Moving Beyond the AI Pitch: Asset Managers’ use of AI
Artificial intelligence (AI) is increasingly embedded across asset managers’ investment processes – from research and portfolio construction to trading and risk management.
For asset owners and allocators, looking beyond the marketing and well-rehearsed pitches and understanding not simply what an asset manager is doing with AI, but how they are doing it, is critical. After all, “we use AI” or “powered by AI” can mean anything from basic automation to production-grade models that influence live portfolios. Effective due diligence should determine whether a manager’s use of AI is purposeful, credible, well governed, empirically validated, delivering value at speed and sustainable at scale.
Mercer’s 2026 AI in Asset Management Survey[1] shows adoption is real but uneven: 55% of asset managers report AI is integrated in at least one of their strategy’s investment processes, 27% are at pilot/proof-of-concept, and only 18% report no integration yet. This dispersion matters: investors should pin down what is truly in production, what remains experimental, and how the manager defines “success.” With 91% of managers responding that they plan to increase their use of AI in the next 12 months it’s a topic that cannot be ignored.
As AI becomes an increasingly common topic in engagements with asset managers, below are some areas to consider when asset owners and allocators are assessing the use of AI in managers’ investment processes.
What specific investment problem is the Asset Manager solving with AI and what tasks will AI perform?
These questions aim to distinguish between business-driven applications and adoption that is primarily exploratory or for marketing purposes. Strong answers articulate a clear hypothesis for how AI may improve outcomes (e.g., signal discovery, speed, coverage, cost reduction, or risk management) and where it is applied (idea generation, forecasting, portfolio construction, execution, etc.).

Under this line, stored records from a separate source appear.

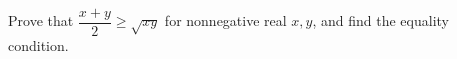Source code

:Prove that $\dfrac{x+y}{2}\ge\sqrt{xy}$ for nonnegative real $x,y$, and find the equality condition.
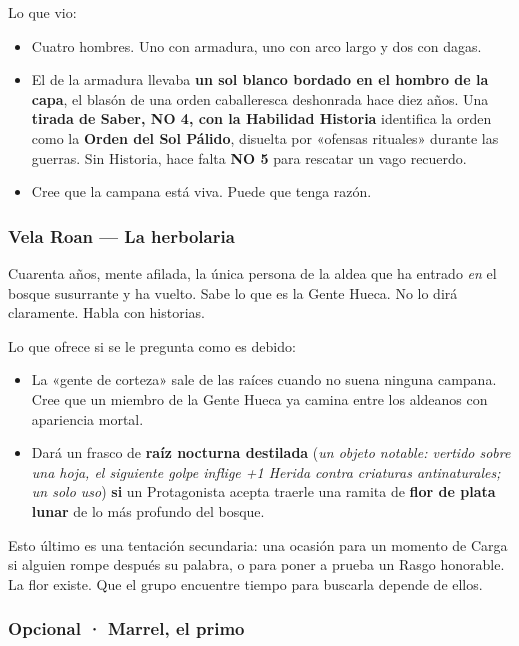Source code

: \documentclass[10pt,a4paper]{article}
\newcommand{\tightlist}{\setlength{\itemsep}{0pt}\setlength{\parskip}{0pt}}
\begin{document}
Lo que vio:

\begin{itemize}
\tightlist
\item
  Cuatro hombres. Uno con armadura, uno con arco largo y dos con dagas.
\item
  El de la armadura llevaba \textbf{un sol blanco bordado en el hombro de la capa}, el blasón de una orden caballeresca deshonrada hace diez años. Una \textbf{tirada de Saber, NO 4, con la Habilidad Historia} identifica la orden como la \textbf{Orden del Sol Pálido}, disuelta por «ofensas rituales» durante las guerras. Sin Historia, hace falta \textbf{NO 5} para rescatar un vago recuerdo.
\item
  Cree que la campana está viva. Puede que tenga razón.
\end{itemize}

\subsubsection{Vela Roan --- La herbolaria}\label{vela-roan-la-herbolaria}

Cuarenta años, mente afilada, la única persona de la aldea que ha entrado \emph{en} el bosque susurrante y ha vuelto. Sabe lo que es la Gente Hueca. No lo dirá claramente. Habla con historias.

Lo que ofrece si se le pregunta como es debido:

\begin{itemize}
\tightlist
\item
  La «gente de corteza» sale de las raíces cuando no suena ninguna campana. Cree que un miembro de la Gente Hueca ya camina entre los aldeanos con apariencia mortal.
\item
  Dará un frasco de \textbf{raíz nocturna destilada} (\emph{un objeto notable: vertido sobre una hoja, el siguiente golpe inflige +1 Herida contra criaturas antinaturales; un solo uso}) \textbf{si} un Protagonista acepta traerle una ramita de \textbf{flor de plata lunar} de lo más profundo del bosque.
\end{itemize}

Esto último es una tentación secundaria: una ocasión para un momento de Carga si alguien rompe después su palabra, o para poner a prueba un Rasgo honorable. La flor existe. Que el grupo encuentre tiempo para buscarla depende de ellos.

\subsubsection{Opcional · Marrel, el primo}\label{opcional-marrel-el-primo}
\end{document}
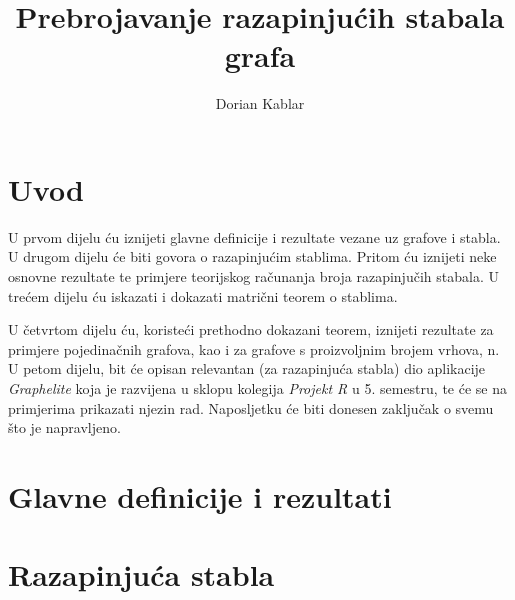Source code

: \documentclass[times, utf8, zavrsni]{fer}
\begin{document}

\title{Prebrojavanje razapinjućih stabala grafa}

\author{Dorian Kablar}

\maketitle



\tableofcontents

\chapter{Uvod}
U prvom dijelu ću iznijeti glavne definicije i rezultate vezane uz grafove i stabla. U drugom dijelu će biti govora o razapinjućim stablima. Pritom ću iznijeti neke osnovne rezultate te primjere teorijskog računanja broja razapinjučih stabala. 
U trećem dijelu ću iskazati i dokazati matrični teorem o stablima. 

U četvrtom dijelu ću, koristeći prethodno dokazani teorem, iznijeti rezultate za primjere pojedinačnih grafova, kao i za grafove s proizvoljnim brojem vrhova, n. U petom dijelu, bit će opisan relevantan (za razapinjuća stabla) dio aplikacije \textit{Graphelite} koja je razvijena u sklopu kolegija \textit{Projekt R} u 5. semestru, te će se na primjerima prikazati njezin rad. Naposljetku će biti donesen zaključak o svemu što je napravljeno.

\chapter{Glavne definicije i rezultati}

\chapter{Razapinjuća stabla}
\end{document}
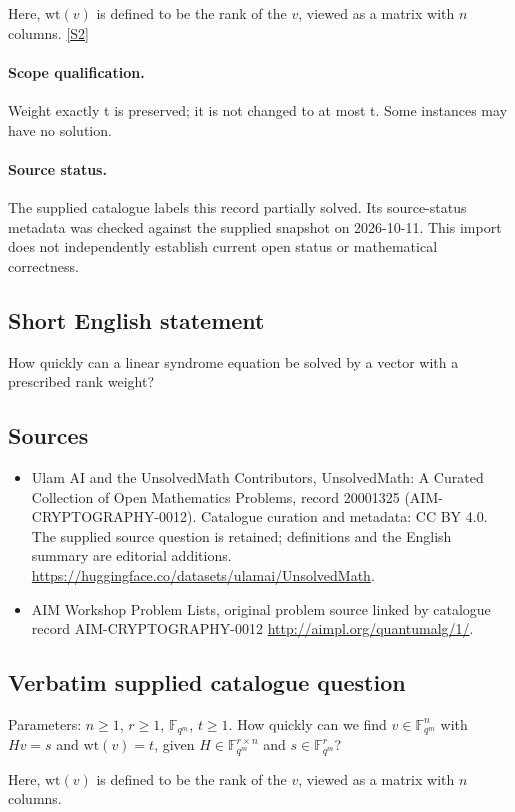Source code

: \documentclass[11pt]{article}
\begin{document}
Here, $\text{wt}(v)$ is defined to be the rank of the $v$, viewed as a matrix with $n$ columns. \href{http://aimpl.org/quantumalg/1/}{[S2]}
\paragraph{Scope qualification.}
Weight exactly t is preserved; it is not changed to at most t. Some instances may have no solution.
\paragraph{Source status.}
The supplied catalogue labels this record partially solved. Its source-status metadata was checked against the supplied snapshot on 2026-10-11. This import does not independently establish current open status or mathematical correctness.
\subsection{Short English statement}
How quickly can a linear syndrome equation be solved by a vector with a prescribed rank weight?
\subsection{Sources}
\begin{itemize}
\item[S1] Ulam AI and the UnsolvedMath Contributors, UnsolvedMath: A Curated Collection of Open Mathematics Problems, record 20001325 (AIM-CRYPTOGRAPHY-0012). Catalogue curation and metadata: CC BY 4.0. The supplied source question is retained; definitions and the English summary are editorial additions.
\url{https://huggingface.co/datasets/ulamai/UnsolvedMath}.
\item[S2] AIM Workshop Problem Lists, original problem source linked by catalogue record AIM-CRYPTOGRAPHY-0012
\url{http://aimpl.org/quantumalg/1/}.
\end{itemize}
\subsection{Verbatim supplied catalogue question}
Parameters: $n \geq 1$, $r\geq 1$, $\mathbb F_{q^m}$, $t \geq 1$. How quickly can we find $v\in \mathbb F_{q^m}^n$ with $Hv = s$ and $\text{wt}(v) = t$, given $H\in \mathbb F_{q^m}^{r\times n}$ and $s\in \mathbb F_{q^m}^r$?

Here, $\text{wt}(v)$ is defined to be the rank of the $v$, viewed as a matrix with $n$ columns.
\end{document}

The Mercer survey results suggest today’s most common “already integrated” use cases are idea generation/research, processing unstructured/external datasets, and signal generation/market trend analysis. Far fewer asset managers report AI embedded in portfolio construction or trade execution. As a result, mapping where AI sits in the workflow is not just documentation – it clarifies whether AI is mainly expanding research coverage and analysis, or directly shaping exposures, sizing, and trading behavior.
Our survey indicates most firms describe their AI integration as being operational (74% using for automation/efficiency) and/or “co-pilot” (69% using for insight/analysis), with only 6% saying AI is used for decision-making.
When managers cite “AI-driven outperformance”, it is worth understanding what ‘outperformance’ means and calibrating expectations. In the survey, the most common measurable benefits were enhanced operational efficiency (69% cited this benefit) and faster/higher-quality insights or decision-making (55% saw these improvements). Improved returns and reduced risk/volatility were cited far less often (8% each).
report AI is integrated in at least one of their strategy’s investment processes
have not yet integrated AI into any part of their investment process
report data constraints as a significant barrier that prevents further AI adoption in their investment process
have internally developed AI models
How is the AI capability operated and governed?
Operational sustainability matters as much as innovation. The choice of AI model will determine output explainability and robustness, as well as operational complexity, risk and monitoring needs. A credible response from the manager can clearly describe the model architectures or techniques used, what are the key features/inputs and why these models were selected over alternatives. Managers should also be able to explain practical trade-offs between performance, interpretability, and operational risk. Weak answers rely on buzzwords.
A key difference between prototypes and production-grade systems is governance, measurement discipline, and ongoing monitoring. Without these, back tests can mislead and performance can degrade unnoticed. Investors should assess whether the manager uses rigorous methods, controls for common pitfalls (overfitting, look-ahead bias), and can demonstrate ongoing reliability. They should determine whether the operating model is durable with clear accountability, adequate staffing, third-party risk management, and suitable resilience controls.
Vendor dependence can create concentration risk, and weak governance can introduce model, cyber, and continuity vulnerabilities. Understanding which components are vendor-provided (data, models, infrastructure) and what due diligence is performed on vendors is important. Consider data sources and licencing, what are the usage rights and auditability? Weak data governance can create operational, reputational, and regulatory risks, and can lead to fragile models or hidden exposures (licensing, privacy, and bias).
Our survey showed 63% of managers make use of vendor’s off the shelf AI tools, with 51% using vendor tools with some proprietary customisation. When it comes to data, 58% are using some vendor provided data. Over two thirds (69%) of respondents cited data quality/access as the main barrier to further AI adoption.
Our survey also suggests many programs operate with lean internal resourcing with most firms reporting only a small number of dedicated AI specialists within the investment team (57% citing 1-5 full-time employees dedicated to AI development, implementation or oversight).
Assessing AI is not about how advanced a manager’s technology sounds. It is about whether AI addresses a defined investment problem, is supported by robust governance, is validated with empirical discipline, is monitored in production, and is operated under clear governance with resilient controls.
When assessing asset managers, it is critical to distinguish durable, repeatable AI capability from marketing narratives and unmanaged risk.